Asia's naphtha crack returned to the positive zone, after being at discounted levels since the value turned negative last week for the first time in over a decade.
Open-specification naphtha crack was at a premium of $3.45 a tonne to Brent crude as concerns over war risks in the Middle East and expectations of improved demand in South Korea as crackers resume operations following outages lifted the value.
The US military released a video late on Thursday showing Iran's Revolutionary Guard (IRGC) removing an unexploded mine from the side of a Japanese-owned oil tanker.
Two tankers, of which one involved a ship carrying 75,000 tonnes of Ruwais origin naphtha worth more than $30 million bound for Taiwan's CPC, suffered explosions on Thursday.
Like with crude, naphtha buyers rely on heavyweights ADNOC, Saudi Arabia, Qatar and Kuwait for the petrochemical feedstock as Middle East supplies at least 2 million tonnes of naphtha a month to the Asia, which is structurally short of the fuel.
South Korea and Japan alone import more than 2 million tonnes of naphtha a month on the average.
In May for instance, Japan imported nearly 1.24 million tonnes of naphtha, making that its highest monthly import for the fuel since December last year.
But industry sources said the impact of the attacks on the ships was cushioned by current surplus naphtha supply, which help capped spot prices.
India's ONGC sold 35,000 tonnes of naphtha for June 20-21 loading from Mumbai to Japan's Marubeni at premiums close to $6 a tonne to Middle East quotes on a free-on-board (FOB) basis.

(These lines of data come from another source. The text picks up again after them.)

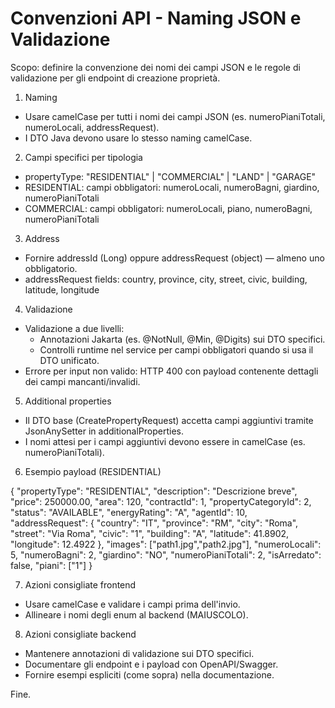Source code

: # Convenzioni API - Naming JSON e Validazione

Scopo: definire la convenzione dei nomi dei campi JSON e le regole di validazione per gli endpoint di creazione proprietà.

1) Naming
- Usare camelCase per tutti i nomi dei campi JSON (es. numeroPianiTotali, numeroLocali, addressRequest).
- I DTO Java devono usare lo stesso naming camelCase.

2) Campi specifici per tipologia
- propertyType: "RESIDENTIAL" | "COMMERCIAL" | "LAND" | "GARAGE"
- RESIDENTIAL: campi obbligatori: numeroLocali, numeroBagni, giardino, numeroPianiTotali
- COMMERCIAL: campi obbligatori: numeroLocali, piano, numeroBagni, numeroPianiTotali

3) Address
- Fornire addressId (Long) oppure addressRequest (object) — almeno uno obbligatorio.
- addressRequest fields: country, province, city, street, civic, building, latitude, longitude

4) Validazione
- Validazione a due livelli:
  - Annotazioni Jakarta (es. @NotNull, @Min, @Digits) sui DTO specifici.
  - Controlli runtime nel service per campi obbligatori quando si usa il DTO unificato.
- Errore per input non valido: HTTP 400 con payload contenente dettagli dei campi mancanti/invalidi.

5) Additional properties
- Il DTO base (CreatePropertyRequest) accetta campi aggiuntivi tramite JsonAnySetter in additionalProperties.
- I nomi attesi per i campi aggiuntivi devono essere in camelCase (es. numeroPianiTotali).

6) Esempio payload (RESIDENTIAL)

{
  "propertyType": "RESIDENTIAL",
  "description": "Descrizione breve",
  "price": 250000.00,
  "area": 120,
  "contractId": 1,
  "propertyCategoryId": 2,
  "status": "AVAILABLE",
  "energyRating": "A",
  "agentId": 10,
  "addressRequest": {
    "country": "IT",
    "province": "RM",
    "city": "Roma",
    "street": "Via Roma",
    "civic": "1",
    "building": "A",
    "latitude": 41.8902,
    "longitude": 12.4922
  },
  "images": ["path1.jpg","path2.jpg"],
  "numeroLocali": 5,
  "numeroBagni": 2,
  "giardino": "NO",
  "numeroPianiTotali": 2,
  "isArredato": false,
  "piani": ["1"]
}

7) Azioni consigliate frontend
- Usare camelCase e validare i campi prima dell'invio.
- Allineare i nomi degli enum al backend (MAIUSCOLO).

8) Azioni consigliate backend
- Mantenere annotazioni di validazione sui DTO specifici.
- Documentare gli endpoint e i payload con OpenAPI/Swagger.
- Fornire esempi espliciti (come sopra) nella documentazione.

Fine.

This was the lowest premium it has fetched for a naphtha cargo sold out of Mumbai since December.
ONGC occasionally sells naphtha from Hazira, depending on domestic demand.

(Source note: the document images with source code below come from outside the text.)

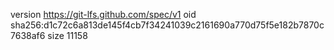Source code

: version https://git-lfs.github.com/spec/v1
oid sha256:d1c72c6a813de145f4cb7f34241039c2161690a770d75f5e182b7870c7638af6
size 11158
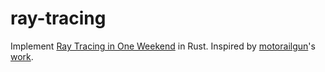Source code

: # ray-tracing
Implement [Ray Tracing in One Weekend](https://raytracing.github.io/books/RayTracingInOneWeekend.html) in Rust.
Inspired by [motorailgun](https://github.com/motorailgun)'s [work](https://github.com/motorailgun/rt-rs.git).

ONGC's subsidiary MRPL has an outstanding to sell a naphtha cargo on late Friday.
India's BPCL cancelled a purchase tender for a June cargo for the second time but the reasons behind were not clear.
It has cancelled the tender to buy a cargo for June 20-24 arrival at Mumbai.
Taiwan's Formosa has sold two cargoes of gasoline for July loading at premiums around the 90 cents a barrel to Singapore quotes on a free-on-board (FOB) basis.
Gasoline stocks held independently at the Amsterdam-Rotterdam-Antwerp (ARA) refining and storage hub rose by 13.1% to a four-month high of 1.22 million tonnes, data from Dutch consultancy Insights Global showed.